真っ青な空が広がる一日、インテリアデザイン科2年生フィールドワークの授業で、目黒にある東京都庭園美術館に行ってきました。
ヨーロッパで流行ったアールデコスタイルのデザインに実際に触れることが目的です。
ちょうど美術館は「装飾の庭朝香宮邸のアール・デコと庭園芸術」と題した展示をおこなっていました。
先ず目に入るのは玄関にあるフランスのガラス工芸家ルネ・ラリックがデザインしたガラス扉のレリーフ。
曇りガラスに花びらをまとった女性が浮かび上がっています。
レリーフにより、外光がとても和らげられ、室内に優しい光として差し込んでいます。
次の間にある「香水塔」これはアンリ・ラパン作。
パーティーの時などこのタワーの上から香りがする水が噴水のように落ちていたようです
どんな雰囲気だったのでしょうね。
ルネ・ラリックのシャンデリアが下がる大客室。天井は漆喰でかたどられた繰形。
それほど大きな部屋ではないですが、アールデコ様式が持つ幾何学的直線性を大切にするデザイン傾向が分かります。
光の入り方によるかもしれませんが、空間は、ある程度カラッとすっきりしながら、暖かさもあり、現代デザインに繋がるニュアンスが見て取れます。
この建物の魅力の一つは、各室の天井が高いこと。
日本の伝統的な空間では、天井はあまり高く取られていません。
しかし、このヨーロッパの文化を伝える空間を体験すると、天井が高い空間の持つ、伸びやかさも魅力的に感じます。

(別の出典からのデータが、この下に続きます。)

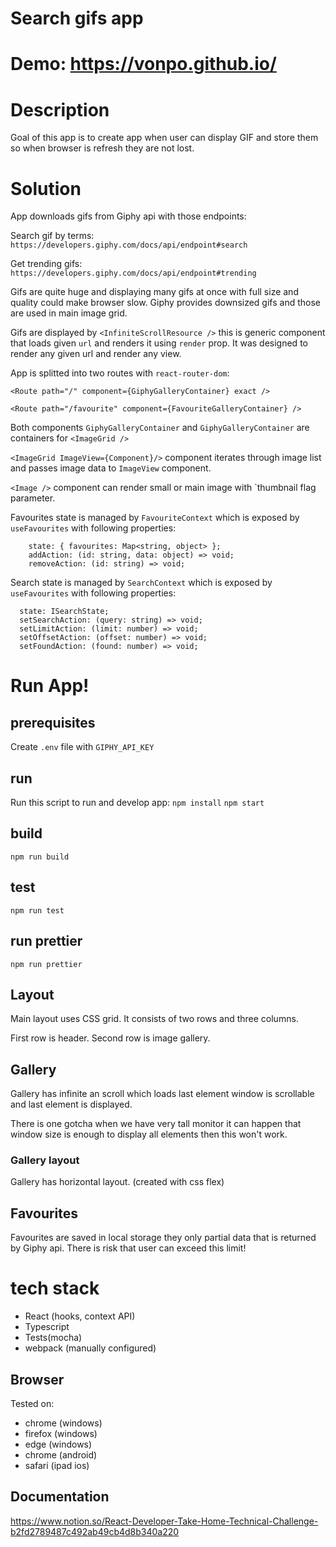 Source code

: # Search gifs app

# Demo: https://vonpo.github.io/

# Description

Goal of this app is to create app when user can display GIF and store them so when browser is refresh they are not lost.

# Solution

App downloads gifs from Giphy api with those endpoints:

Search gif by terms: `https://developers.giphy.com/docs/api/endpoint#search`

Get trending gifs: `https://developers.giphy.com/docs/api/endpoint#trending`

Gifs are quite huge and displaying many gifs at once with full size and quality could make browser slow.
Giphy provides downsized gifs and those are used in main image grid.

Gifs are displayed by `<InfiniteScrollResource />` this is generic component that loads given `url` and renders it using `render` prop.
It was designed to render any given url and render any view.

App is splitted into two routes with `react-router-dom`:

`<Route path="/" component={GiphyGalleryContainer} exact />`

`<Route path="/favourite" component={FavouriteGalleryContainer} />`

Both components `GiphyGalleryContainer` and `GiphyGalleryContainer` are containers for `<ImageGrid />`

`<ImageGrid ImageView={Component}/>` component  iterates through image list and passes image data to `ImageView` component. 

`<Image />` component can render small or main image with `thumbnail flag parameter.

Favourites state is managed by `FavouriteContext` which is exposed by `useFavourites` with following properties:
```
    state: { favourites: Map<string, object> };
    addAction: (id: string, data: object) => void;
    removeAction: (id: string) => void;
```

Search state is managed by `SearchContext` which is exposed by `useFavourites` with following properties:
```
  state: ISearchState;
  setSearchAction: (query: string) => void;
  setLimitAction: (limit: number) => void;
  setOffsetAction: (offset: number) => void;
  setFoundAction: (found: number) => void;
```
  
# Run App!

## prerequisites
Create `.env` file with `GIPHY_API_KEY`

## run 
Run this script to run and develop app:
`npm install`
`npm start`

## build
`npm run build`

## test
`npm run test`

## run prettier
`npm run prettier`

## Layout 

Main layout uses CSS grid.
It consists of two rows and three columns.

First row is header.
Second row is image gallery.

## Gallery
Gallery has infinite an scroll which loads last element window is scrollable and last element is displayed.

There is one gotcha when we have very tall monitor it can happen that window size is enough to display all elements 
then this won't work. 

### Gallery layout

Gallery has horizontal layout. (created with css flex)

## Favourites
Favourites are saved in local storage they only partial data that is returned by Giphy api.
There is risk that user can exceed this limit! 

# tech stack
* React (hooks, context API)
* Typescript
* Tests(mocha)
* webpack (manually configured)

## Browser

Tested on:
* chrome (windows)
* firefox (windows)
* edge (windows)
* chrome (android)
* safari (ipad ios)

## Documentation

https://www.notion.so/React-Developer-Take-Home-Technical-Challenge-b2fd2789487c492ab49cb4d8b340a220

屋上にあるサンルーム。現代のデザインとしても違和感がありません。
みんな、こんなスペースでゆっくりと昼寝をしたい気分。
庭の樹木も、まだ紅葉はしていませんでしたが、秋の柔らかい日差しを投げかけていました。
当時ヨーロッパで流行っていた様式に習い、90年前に朝香宮が自邸として建設、戦後美術館に変容したこの建物ですが、良くメンテナンスされていることもあり、近代デザインの流れを実際に体感するにはとても良い場所でした。
参加した学生も、1930年代のヨーロッパの住宅の魅力を体感することができました。
インテリアデザイン科のフィールドワークの授業では、これからも何カ所か、建物や街並みのデザインを見学に行く予定です。